Stored data entries

——

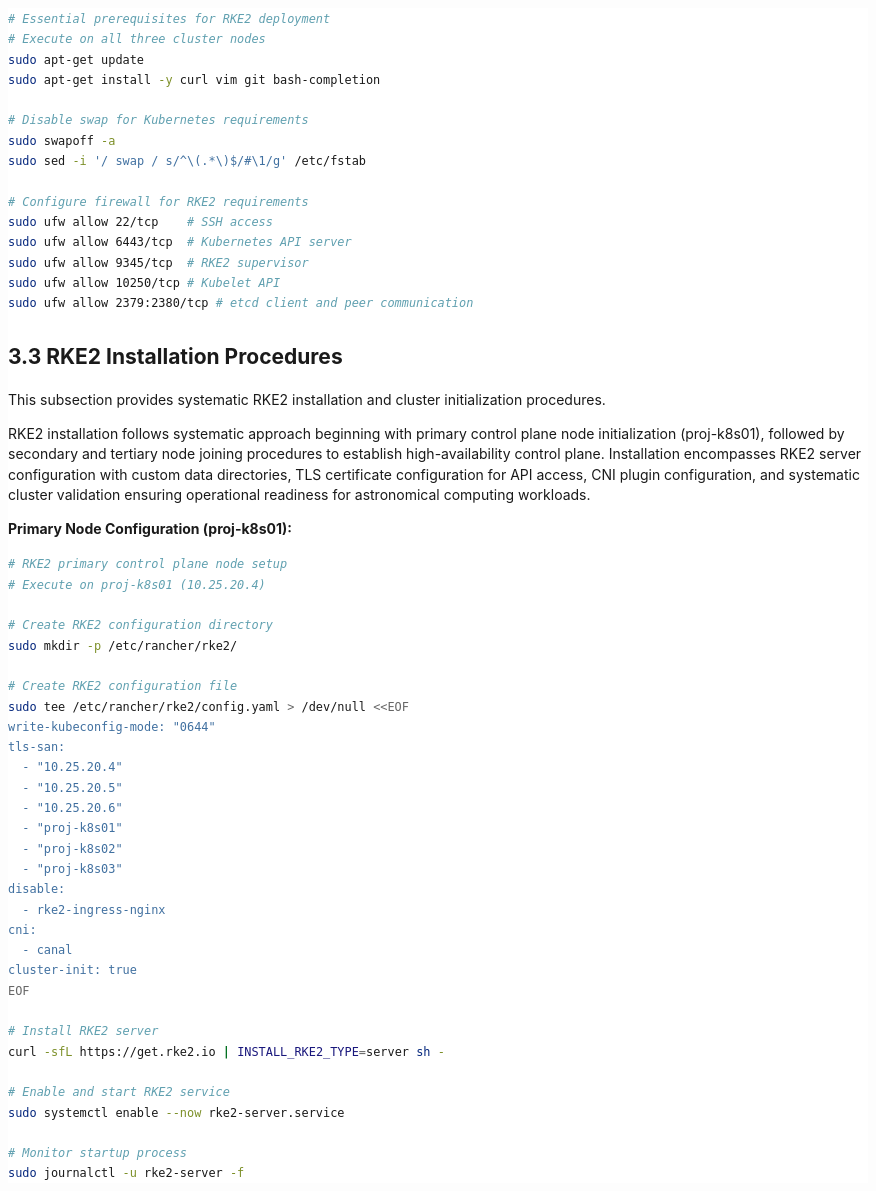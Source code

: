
 ```bash
# Essential prerequisites for RKE2 deployment
# Execute on all three cluster nodes
sudo apt-get update
sudo apt-get install -y curl vim git bash-completion

# Disable swap for Kubernetes requirements
sudo swapoff -a
sudo sed -i '/ swap / s/^\(.*\)$/#\1/g' /etc/fstab

# Configure firewall for RKE2 requirements
sudo ufw allow 22/tcp    # SSH access
sudo ufw allow 6443/tcp  # Kubernetes API server
sudo ufw allow 9345/tcp  # RKE2 supervisor
sudo ufw allow 10250/tcp # Kubelet API
sudo ufw allow 2379:2380/tcp # etcd client and peer communication
```

## **3.3 RKE2 Installation Procedures**

This subsection provides systematic RKE2 installation and cluster initialization procedures.

RKE2 installation follows systematic approach beginning with primary control plane node initialization (proj-k8s01), followed by secondary and tertiary node joining procedures to establish high-availability control plane. Installation encompasses RKE2 server configuration with custom data directories, TLS certificate configuration for API access, CNI plugin configuration, and systematic cluster validation ensuring operational readiness for astronomical computing workloads.

**Primary Node Configuration (proj-k8s01):**

```bash
# RKE2 primary control plane node setup
# Execute on proj-k8s01 (10.25.20.4)

# Create RKE2 configuration directory
sudo mkdir -p /etc/rancher/rke2/

# Create RKE2 configuration file
sudo tee /etc/rancher/rke2/config.yaml > /dev/null <<EOF
write-kubeconfig-mode: "0644"
tls-san:
  - "10.25.20.4"
  - "10.25.20.5"
  - "10.25.20.6"
  - "proj-k8s01"
  - "proj-k8s02"
  - "proj-k8s03"
disable:
  - rke2-ingress-nginx
cni:
  - canal
cluster-init: true
EOF

# Install RKE2 server
curl -sfL https://get.rke2.io | INSTALL_RKE2_TYPE=server sh -

# Enable and start RKE2 service
sudo systemctl enable --now rke2-server.service

# Monitor startup process
sudo journalctl -u rke2-server -f
```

——

• _WHAT IS BEING ASKED_: Count the lines above in which the string "Execute" occurs, and write the number with no other text.

• _ANSWER SECTION_: 2